Morrison Street, afternoon. We have visited Charity in the hospital and I am walking Sally around the block, slowly because she is heavy and near her time, cautiously because there are still icy patches on the sidewalk. The air is clammy, cold in the nostrils, but it can’t be really cold, for when the sun breaks through the clouds, the roofs steam. Trickles of thaw creep from under slumped drifts along curbs and driveways. Here and there are patches of unappetizing black lawn.
We have been speaking of the groundhog. Figuring on my fingers, I have discovered that it is already more than six weeks since he ducked back into his hole on a bright February second.
“Is it six weeks more of winter, or two months, if he sees his shadow?” I want to know. “Six weeks, isn’t it? Spring should already have started.”
“I don’t know,” Sally says. “But I wish! I wish it would come. I wish this baby would come.”
“You want to lay that burden down.”
“I sure do. Did you notice how slim Charity was in that hospital bed? A broomstick. I bent over to kiss her and could hardly reach her for this in the way. She’s going home on Tuesday and here I am, still as big as a beer wagon.
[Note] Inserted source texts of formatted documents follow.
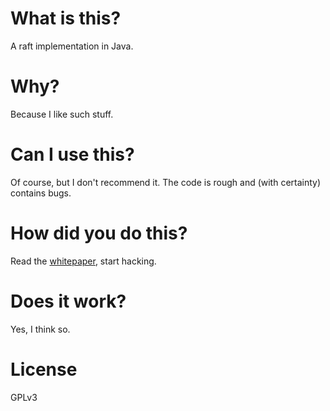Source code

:# What is this?

A raft implementation in Java.

# Why?

Because I like such stuff.

# Can I use this?

Of course, but I don't recommend it. The code is rough and (with certainty) contains bugs.

# How did you do this?

Read the [whitepaper](https://raft.github.io/raft.pdf), start hacking.

# Does it work?

Yes, I think so.

# License

GPLv3
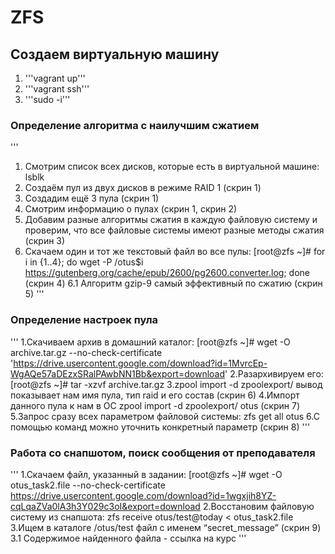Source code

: # ZFS
## Создаем виртуальную машину
1. '''vagrant up'''
2. '''vagrant ssh'''
3. '''sudo -i'''

### Определение алгоритма с наилучшим сжатием
'''
1. Смотрим список всех дисков, которые есть в виртуальной машине: lsblk
2. Создаём пул из двух дисков в режиме RAID 1 (скрин 1)
3. Создадим ещё 3 пула (скрин 1)
4. Смотрим информацию о пулах (скрин 1, скрин 2)
5. Добавим разные алгоритмы сжатия в каждую файловую систему и проверим, что все файловые системы имеют разные методы сжатия (скрин 3)
6. Скачаем один и тот же текстовый файл во все пулы: 
[root@zfs ~]# for i in {1..4}; do wget -P /otus$i https://gutenberg.org/cache/epub/2600/pg2600.converter.log; done  (скрин 4)
    6.1  Алгоритм gzip-9 самый эффективный по сжатию (скрин 5)
'''
### Определение настроек пула
'''
1.Скачиваем архив в домашний каталог: 
[root@zfs ~]# wget -O archive.tar.gz --no-check-certificate 'https://drive.usercontent.google.com/download?id=1MvrcEp-WgAQe57aDEzxSRalPAwbNN1Bb&export=download' 
2.Разархивируем его: [root@zfs ~]# tar -xzvf archive.tar.gz
3.zpool import -d zpoolexport/ вывод показывает нам имя пула, тип raid и его состав (скрин 6)
4.Импорт данного пула к нам в ОС zpool import -d zpoolexport/ otus (скрин 7)
5.Запрос сразу всех параметром файловой системы: zfs get all otus
6.C помощью команд можно уточнить конкретный параметр (скрин 8)
'''
### Работа со снапшотом, поиск сообщения от преподавателя
'''
1.Скачаем файл, указанный в задании:
[root@zfs ~]# wget -O otus_task2.file --no-check-certificate https://drive.usercontent.google.com/download?id=1wgxjih8YZ-cqLqaZVa0lA3h3Y029c3oI&export=download
2.Восстановим файловую систему из снапшота:
zfs receive otus/test@today < otus_task2.file
3.Ищем в каталоге /otus/test файл с именем “secret_message” (скрин 9)
 3.1 Содержимое найденного файла - ссылка на курс
'''


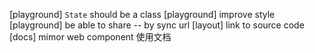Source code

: [playground] `State` should be a class
[playground] improve style
[playground] be able to share -- by sync url
[layout] link to source code
[docs] mimor web component 使用文档
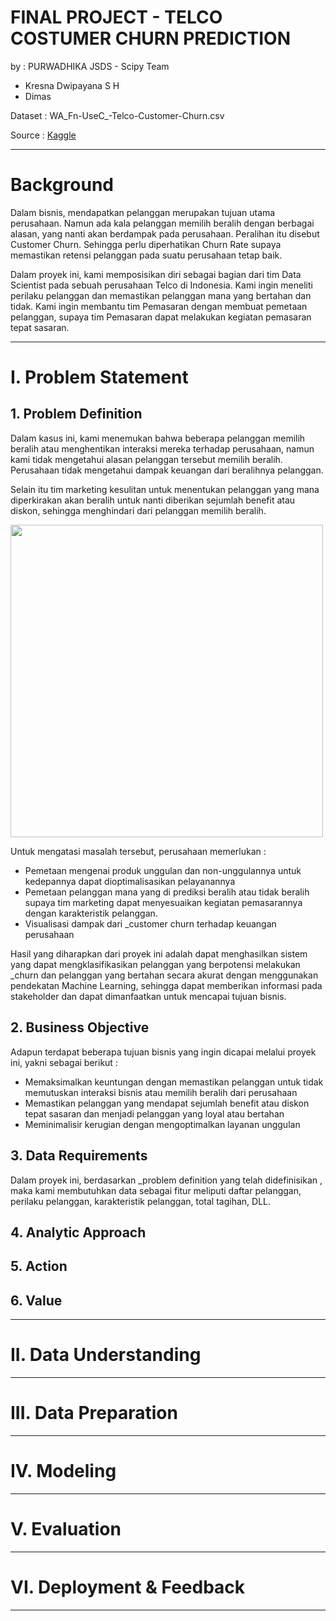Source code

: # FINAL PROJECT - TELCO COSTUMER CHURN PREDICTION
by : PURWADHIKA JSDS - Scipy Team
 - Kresna Dwipayana S H
 - Dimas
 
 Dataset : WA_Fn-UseC_-Telco-Customer-Churn.csv
 
 Source :  <a href="https://www.kaggle.com/blastchar/telco-customer-churn">Kaggle</a>
 
 ---
 
 # Background

Dalam bisnis, mendapatkan pelanggan merupakan tujuan utama perusahaan. Namun ada kala pelanggan memilih beralih dengan berbagai alasan, yang nanti akan berdampak pada perusahaan.
 Peralihan itu disebut Customer Churn. Sehingga perlu diperhatikan Churn Rate supaya memastikan retensi pelanggan pada suatu perusahaan tetap baik.
 
 Dalam proyek ini, kami memposisikan diri sebagai bagian dari tim Data Scientist pada sebuah perusahaan Telco di Indonesia.
 Kami ingin meneliti perilaku pelanggan dan memastikan pelanggan mana yang bertahan dan tidak. Kami ingin membantu tim Pemasaran dengan membuat pemetaan pelanggan, supaya tim Pemasaran dapat melakukan kegiatan pemasaran tepat sasaran. 
 
 ---
 
 # I. Problem Statement
 
 ## 1. Problem Definition
 
 Dalam kasus ini, kami menemukan bahwa beberapa pelanggan memilih beralih atau menghentikan interaksi mereka terhadap perusahaan, namun kami tidak mengetahui alasan pelanggan tersebut memilih beralih. Perusahaan tidak mengetahui dampak keuangan dari beralihnya pelanggan.
 
 Selain itu tim marketing kesulitan untuk menentukan pelanggan yang mana diperkirakan akan beralih untuk nanti diberikan sejumlah benefit atau diskon, sehingga menghindari dari pelanggan memilih beralih.
 
 <img src="https://www.jojonomic.com/wp-content/uploads/2020/11/34.-Churn1.jpg" width="500" />
 
 Untuk mengatasi masalah tersebut, perusahaan memerlukan :
 - Pemetaan mengenai produk unggulan dan non-unggulannya untuk kedepannya dapat dioptimalisasikan pelayanannya 
 - Pemetaan pelanggan mana yang di prediksi beralih atau tidak beralih supaya tim marketing dapat menyesuaikan kegiatan pemasarannya dengan karakteristik pelanggan. 
 - Visualisasi dampak dari _customer churn terhadap keuangan perusahaan

Hasil yang diharapkan dari proyek ini adalah dapat menghasilkan sistem yang dapat mengklasifikasikan pelanggan yang berpotensi melakukan _churn dan pelanggan yang bertahan secara akurat dengan menggunakan pendekatan Machine Learning, sehingga dapat memberikan informasi pada stakeholder dan dapat dimanfaatkan untuk mencapai tujuan bisnis. 

## 2. Business Objective 

Adapun terdapat beberapa tujuan bisnis yang ingin dicapai melalui proyek ini, yakni sebagai berikut :
- Memaksimalkan keuntungan dengan memastikan pelanggan untuk tidak memutuskan interaksi bisnis atau memilih beralih dari perusahaan
- Memastikan pelanggan yang mendapat sejumlah benefit atau diskon tepat sasaran dan menjadi pelanggan yang loyal atau bertahan
- Meminimalisir kerugian dengan mengoptimalkan layanan unggulan

## 3. Data Requirements
 
 Dalam proyek ini, berdasarkan _problem definition yang telah didefinisikan , maka kami membutuhkan data sebagai fitur meliputi daftar pelanggan, perilaku pelanggan, karakteristik pelanggan,  total tagihan, DLL.
 
## 4. Analytic Approach

## 5. Action

## 6. Value

---

# II. Data Understanding

---

# III. Data Preparation

---

# IV. Modeling

---

# V. Evaluation

---

# VI. Deployment & Feedback

---



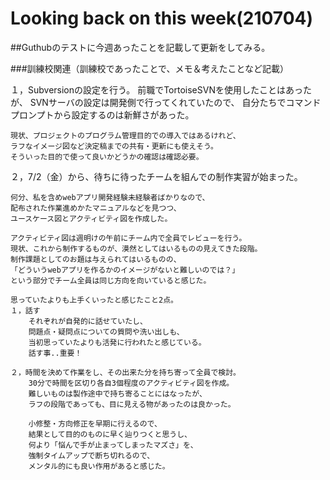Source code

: # Looking back on this week(210704)
##Guthubのテストに今週あったことを記載して更新をしてみる。

###訓練校関連（訓練校であったことで、メモ＆考えたことなど記載）

１，Subversionの設定を行う。
    前職でTortoiseSVNを使用したことはあったが、
    SVNサーバの設定は開発側で行ってくれていたので、
    自分たちでコマンドプロンプトから設定するのは新鮮さがあった。

    現状、プロジェクトのプログラム管理目的での導入ではあるけれど、
    ラフなイメージ図など決定稿までの共有・更新にも使えそう。
    そういった目的で使って良いかどうかの確認は確認必要。

２，7/2（金）から、待ちに待ったチームを組んでの制作実習が始まった。

    何分、私を含めwebアプリ開発経験未経験者ばかりなので、
    配布された作業進めかたマニュアルなどを見つつ、
    ユースケース図とアクティビティ図を作成した。

    アクティビティ図は週明けの午前にチーム内で全員でレビューを行う。
    現状、これから制作するものが、漠然としてはいるものの見えてきた段階。
    制作課題としてのお題は与えられてはいるものの、    
    「どういうwebアプリを作るかのイメージがないと難しいのでは？」
    という部分でチーム全員は同じ方向を向いていると感じた。

    思っていたよりも上手くいったと感じたこと2点。
    １，話す
        それぞれが自発的に話せていたし、
        問題点・疑問点についての質問や洗い出しも、
        当初思っていたよりも活発に行われたと感じている。
        話す事..重要！

    ２，時間を決めて作業をし、その出来た分を持ち寄って全員で検討。
        30分で時間を区切り各自3個程度のアクティビティ図を作成。
        難しいものは製作途中で持ち寄ることにはなったが、
        ラフの段階であっても、目に見える物があったのは良かった。

        小修整・方向修正を早期に行えるので、
        結果として目的のものに早く辿りつくと思うし、
        何より「悩んで手が止まってしまったマズさ」を、
        強制タイムアップで断ち切れるので、
        メンタル的にも良い作用があると感じた。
I wonder if it isn’t hatred that finally tells us to give birth. When we hate it so much we can’t stand carrying it any more, we get rid of it.”
“Concentrate on hate, then.” I help her across an icy spot crusted with cinders. “You lost the baby derby, but you’re a cinch for second. Fix your mind on that. Silver medal.”
Big and mournful, her eyes turn on me. Her face is broader, she looks frumpy in her cloth coat that will button only
partway down. I know and love this woman well, but she is not the girl I married. I wonder if, on the morning after she has finally had this incubus, I will walk into her room and find the old girl intact and beautiful, as Sid found Charity. He has not relished her pregnancy. Several times lately he has walked clear over from Van Hise Street and got me to chug around the block with him near midnight. God pity Charity when she is well. He has a lot of energy to work off.
Well, God pity Sally too.
“Silver medal,” she says. “If there’d been twenty contestants I’d have been sure to finish last. Once, for a paper for Mr. Gayley, I wrote something on the first Isthmian Games. According to Pausanias there was a Roman running in them. Plautus. Flatfoot. That’s who I feel like.”
“I thought Plautus was a dramatist.”
“There’s more than one Flatfoot in the world.” She slaps her galosh down in a wet spot, splashes us both, and laughs. “But doesn’t Charity look fine? She says she was conscious nearly the whole time. Oh, I want it to happen!”
“If you produce something like David Hamilton Lang, will it be worth the effort?”
“Oh, yes! Don’t you think he’s beautiful? He looks like Sid.”
“I thought he looked like an irritated lingcod.”
“Oh, faw on you. He’s darling, with his silky hair and his little perfect hands. It’s the perfection that’s so wonderful.”